From the National Political Committee — DSA’s Growth Means Hope in Dark Times
Dear Comrades,
“The issue is Socialism vs. Capitalism. I am for Socialism because I am for humanity. We have been cursed with the reign of gold long enough. Money constitutes no proper basis of civilization. The time has come to regenerate society — we are on the eve of a universal change.” — Eugene V. Debs, 1897
Great news: DSA is now over 100,000 members strong! This milestone is many years in the making, and was borne out of the tireless work of countless members to bring socialism from the margins to the mainstream since DSA formed in 1982. We encourage you to take a moment and reflect on the ways that your work has helped build us into the largest socialist organization in the USA since Eugene V. Debs’s time over a century ago, when the Socialist Party in the US at its height in 1912 counted 118,000 dues-paying members.

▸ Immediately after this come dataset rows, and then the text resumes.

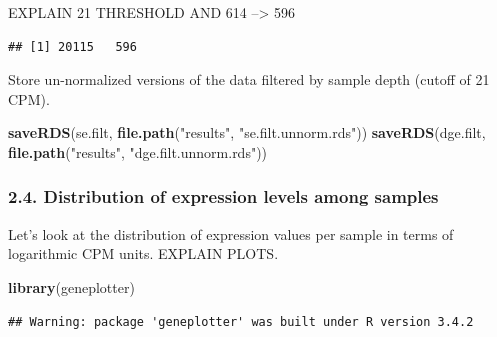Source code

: \documentclass[]{article}
\newenvironment{Shaded}{\begin{snugshade}}{\end{snugshade}}
\newcommand{\KeywordTok}[1]{\textcolor[rgb]{0.13,0.29,0.53}{\textbf{{#1}}}}
\newcommand{\DecValTok}[1]{\textcolor[rgb]{0.00,0.00,0.81}{{#1}}}
\newcommand{\FloatTok}[1]{\textcolor[rgb]{0.00,0.00,0.81}{{#1}}}
\newcommand{\StringTok}[1]{\textcolor[rgb]{0.31,0.60,0.02}{{#1}}}
\newcommand{\NormalTok}[1]{{#1}}
\begin{document}
EXPLAIN 21 THRESHOLD AND 614 --\textgreater{} 596

\begin{Shaded}
\end{Shaded}

\begin{verbatim}
## [1] 20115   596
\end{verbatim}

Store un-normalized versions of the data filtered by sample depth
(cutoff of 21 CPM).

\begin{Shaded}
\begin{Highlighting}[]
\KeywordTok{saveRDS}\NormalTok{(se.filt, }\KeywordTok{file.path}\NormalTok{(}\StringTok{"results"}\NormalTok{, }\StringTok{"se.filt.unnorm.rds"}\NormalTok{))}
\KeywordTok{saveRDS}\NormalTok{(dge.filt, }\KeywordTok{file.path}\NormalTok{(}\StringTok{"results"}\NormalTok{, }\StringTok{"dge.filt.unnorm.rds"}\NormalTok{))}
\end{Highlighting}
\end{Shaded}

\subsubsection{2.4. Distribution of expression levels among
samples}\label{distribution-of-expression-levels-among-samples}

Let's look at the distribution of expression values per sample in terms
of logarithmic CPM units. EXPLAIN PLOTS.

\begin{Shaded}
\begin{Highlighting}[]
\KeywordTok{library}\NormalTok{(geneplotter)}
\end{Highlighting}
\end{Shaded}

\begin{verbatim}
## Warning: package 'geneplotter' was built under R version 3.4.2
\end{verbatim}
\end{document}
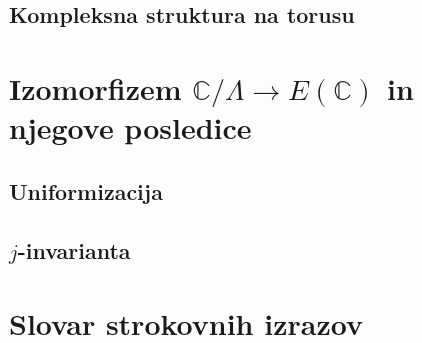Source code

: \documentclass[mat1]{fmfdelo}
\newcommand{\C}{\mathbb C}
\newcommand{\PC}{P^2(\mathbb C)}
\theoremstyle{definition}
\begin{document}






\subsection{Kompleksna struktura na torusu}
\break




\section{Izomorfizem \texorpdfstring{$\C/\Lambda \to E(\C)$}{} in njegove posledice} \label{poglavje izomorfizem}

\subsection{Uniformizacija}

\begin{izrek}
    \label{uniformizacija}
\end{izrek}

\subsection{$j$-invarianta}
 

\break

\section*{Slovar strokovnih izrazov}

\geslo{}{}
\geslo{}{}
\end{document}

The capitalist class suppressed that era of burgeoning socialism with decades of Red Scare repression and propaganda — but not completely. Even past the worst years of McCarthyism and the Cold War, and then through the supposed “end of history” era of neoliberalism, many brave socialist organizers kept the flame alive throughout the 20th century. Socialists have always been organizing to build the power of labor unions and expand rights for all workers, and helped form the backbone of movements for racial justice, women’s liberation, queer liberation, against war and militarism, and for environmental protection in the United States.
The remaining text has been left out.